Secara umum, berdasarkan Peraturan Presiden nomor 32 tahun 2024 tentang Tanggung Jawab Perusahaan Platform Digital Untuk Jurnalisme Berkualitas atau Perpres Publisher Rights, sengketa antara platform digital dan perusahaan pers diusahakan bisa diselesaikan lewat penanganan komite pengawas independen yang dibentuk oleh Dewan Pers.
“Jadi, karena Perpres ini tidak ada sanksinya maka semangat Perpres ini ialah mencari jalan keluar lewat kesepakatan,” kata Direktur Jenderal Informasi dan Komunikasi Publik Kemenkominfo Usman Kansong di Kantor Kementerian Kominfo, Jakarta Pusat, Jumat, 1/03/2024.
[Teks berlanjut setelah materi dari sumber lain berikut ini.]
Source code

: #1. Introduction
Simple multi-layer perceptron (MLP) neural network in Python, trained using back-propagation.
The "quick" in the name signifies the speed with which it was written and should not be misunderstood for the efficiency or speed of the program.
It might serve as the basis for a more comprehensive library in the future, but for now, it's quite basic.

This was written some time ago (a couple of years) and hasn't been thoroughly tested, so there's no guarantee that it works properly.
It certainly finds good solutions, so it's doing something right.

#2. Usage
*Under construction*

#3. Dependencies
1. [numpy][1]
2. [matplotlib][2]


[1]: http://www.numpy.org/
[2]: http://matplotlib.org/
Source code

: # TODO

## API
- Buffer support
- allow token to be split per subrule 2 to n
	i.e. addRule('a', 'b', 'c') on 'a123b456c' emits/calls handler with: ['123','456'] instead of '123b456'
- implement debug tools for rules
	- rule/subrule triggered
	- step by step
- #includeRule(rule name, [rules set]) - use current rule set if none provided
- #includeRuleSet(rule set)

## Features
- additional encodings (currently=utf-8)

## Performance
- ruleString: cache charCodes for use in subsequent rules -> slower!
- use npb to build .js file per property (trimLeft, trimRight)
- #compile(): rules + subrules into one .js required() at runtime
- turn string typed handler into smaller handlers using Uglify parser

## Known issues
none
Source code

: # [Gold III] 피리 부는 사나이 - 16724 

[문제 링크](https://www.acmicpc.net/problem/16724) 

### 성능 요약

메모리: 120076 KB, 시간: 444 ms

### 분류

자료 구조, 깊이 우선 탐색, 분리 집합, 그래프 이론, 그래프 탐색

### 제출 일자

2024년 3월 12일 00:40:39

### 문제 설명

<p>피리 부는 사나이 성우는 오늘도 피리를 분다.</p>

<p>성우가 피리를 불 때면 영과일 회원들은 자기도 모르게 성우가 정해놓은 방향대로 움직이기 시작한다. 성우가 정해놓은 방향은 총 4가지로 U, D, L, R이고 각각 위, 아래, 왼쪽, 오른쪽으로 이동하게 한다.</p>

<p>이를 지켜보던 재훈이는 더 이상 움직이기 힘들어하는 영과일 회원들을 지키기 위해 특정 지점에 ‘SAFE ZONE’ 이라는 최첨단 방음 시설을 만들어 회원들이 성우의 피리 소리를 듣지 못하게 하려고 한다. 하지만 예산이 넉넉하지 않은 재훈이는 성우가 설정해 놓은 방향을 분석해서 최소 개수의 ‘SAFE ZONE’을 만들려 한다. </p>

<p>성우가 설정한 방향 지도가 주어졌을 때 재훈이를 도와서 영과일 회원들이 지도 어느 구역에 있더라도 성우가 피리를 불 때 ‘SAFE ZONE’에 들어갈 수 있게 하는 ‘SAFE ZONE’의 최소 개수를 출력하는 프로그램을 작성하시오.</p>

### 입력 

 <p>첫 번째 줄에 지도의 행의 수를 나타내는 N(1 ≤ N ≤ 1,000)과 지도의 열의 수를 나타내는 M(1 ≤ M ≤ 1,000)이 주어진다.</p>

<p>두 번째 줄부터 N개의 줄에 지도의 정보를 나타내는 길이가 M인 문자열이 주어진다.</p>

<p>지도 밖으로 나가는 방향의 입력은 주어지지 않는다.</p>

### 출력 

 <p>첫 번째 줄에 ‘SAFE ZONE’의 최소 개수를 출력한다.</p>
Apabila sengketa tidak bisa diselesaikan dengan mediasi yang dilakukan komite pengawas yang memiliki payung hukum Perpres Publisher Rights, Usman mengatakan perusahaan platform digital maupun perusahaan pers bisa memproses sengketa itu menggunakan aturan lainnya yang memiliki kekuatan hukum lebih tinggi.
Sejumlah regulasi yang dapat digunakan antara lain Undang-Undang (UU) Nomor 5 Tahun 1999 tentang Larangan Praktek Monopoli dan Persaingan Usaha Tidak Sehat yang bisa diajukan ke Pengadilan Niaga. Ada juga UU Nomor 30 tahun 1999 tentang Arbitrase dan Alternatif Penyelesaian yang bisa diajukan untuk penyelesaiannya dilakukan oleh Badan Arbitrase Nasional Indonesia (BANI).
Meski begitu, Usman menyakini kehadiran komite independen sebagai pengawas aturan Publisher Rights oleh Dewan Pers sebenarnya sudah cukup. Apalagi dalam pembentukannya kolaborasi dan diskusi dengan berbagai kepentingan telah dilakukan dengan intens sehingga diharapkan aturan ini dapat dijalankan tanpa kendala berarti.
Komite pengawas independen untuk Publisher Rights itu ditargetkan sudah selesai terbentuk sebelum Agustus 2024 sesuai dengan ketentuan dari Pasal 19 agar pengawasan kerja sama platform digital dan perusahaan pers bisa optimal.